They provide a mapping between an arbitrary length input, and a (usually) fixed length (or smaller length) output. It can be anything from a simple crc32, to a full blown cryptographic hash function such as MD5 or SHA1/2/256/512. The point is that there's a one-way mapping going on. It's always a many:1 mapping (meaning there will always be collisions) since every function produces a smaller output than it's capable of inputting (If you feed every possible 1mb file into MD5, you'll get a ton of collisions).

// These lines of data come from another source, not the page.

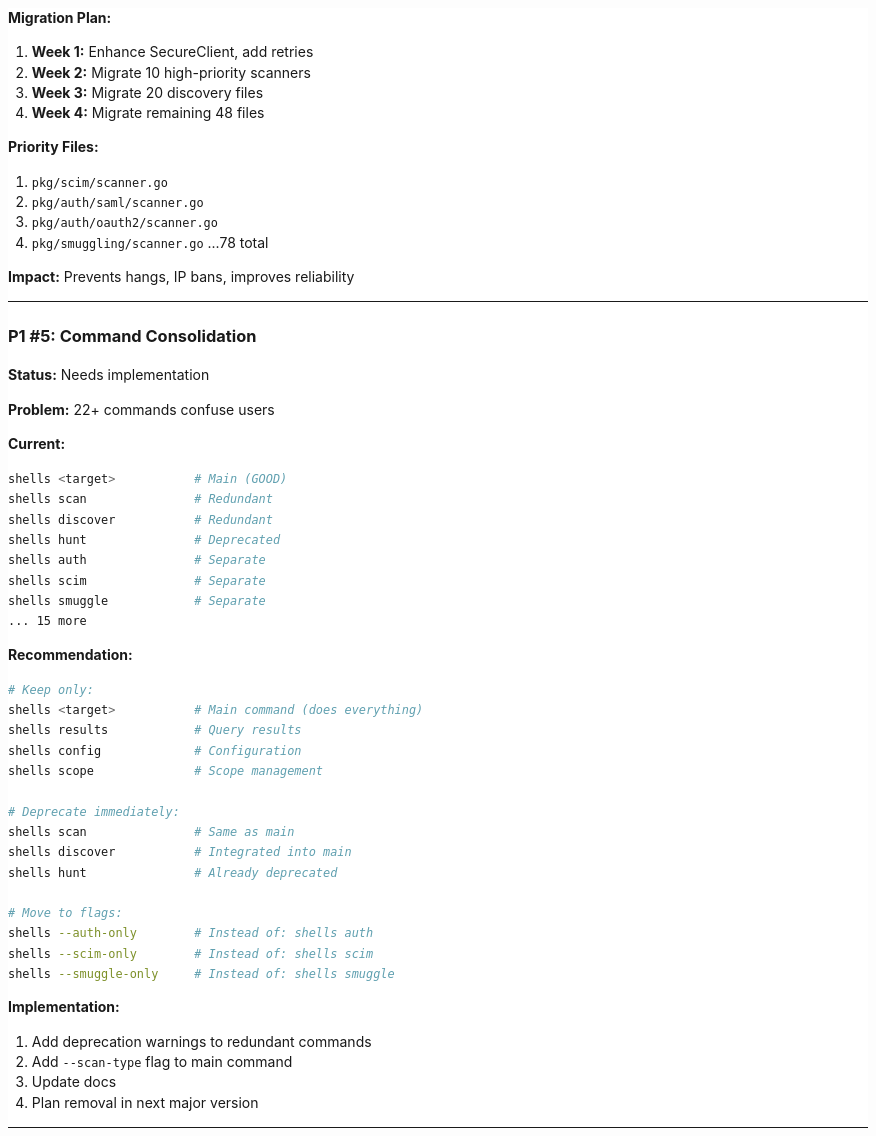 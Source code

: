 **Migration Plan:**
1. **Week 1:** Enhance SecureClient, add retries
2. **Week 2:** Migrate 10 high-priority scanners
3. **Week 3:** Migrate 20 discovery files
4. **Week 4:** Migrate remaining 48 files

**Priority Files:**
1. `pkg/scim/scanner.go`
2. `pkg/auth/saml/scanner.go`
3. `pkg/auth/oauth2/scanner.go`
4. `pkg/smuggling/scanner.go`
...78 total

**Impact:** Prevents hangs, IP bans, improves reliability

---

### P1 #5: Command Consolidation
**Status:** Needs implementation

**Problem:** 22+ commands confuse users

**Current:**
```bash
shells <target>           # Main (GOOD)
shells scan               # Redundant
shells discover           # Redundant
shells hunt               # Deprecated
shells auth               # Separate
shells scim               # Separate
shells smuggle            # Separate
... 15 more
```

**Recommendation:**
```bash
# Keep only:
shells <target>           # Main command (does everything)
shells results            # Query results
shells config             # Configuration
shells scope              # Scope management

# Deprecate immediately:
shells scan               # Same as main
shells discover           # Integrated into main
shells hunt               # Already deprecated

# Move to flags:
shells --auth-only        # Instead of: shells auth
shells --scim-only        # Instead of: shells scim
shells --smuggle-only     # Instead of: shells smuggle
```

**Implementation:**
1. Add deprecation warnings to redundant commands
2. Add `--scan-type` flag to main command
3. Update docs
4. Plan removal in next major version

---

The reason they are hard (or impossible in practicality) to reverse is because of how they work internally. Most cryptographic hash functions iterate over the input set many times to produce the output. So if we look at each fixed length chunk of input (which is algorithm dependent), the hash function will call that the current state. It will then iterate over the state and change it to a new one and use that as feedback into itself (MD5 does this 64 times for each 512bit chunk of data). It then somehow combines the resultant states from all these iterations back together to form the resultant hash.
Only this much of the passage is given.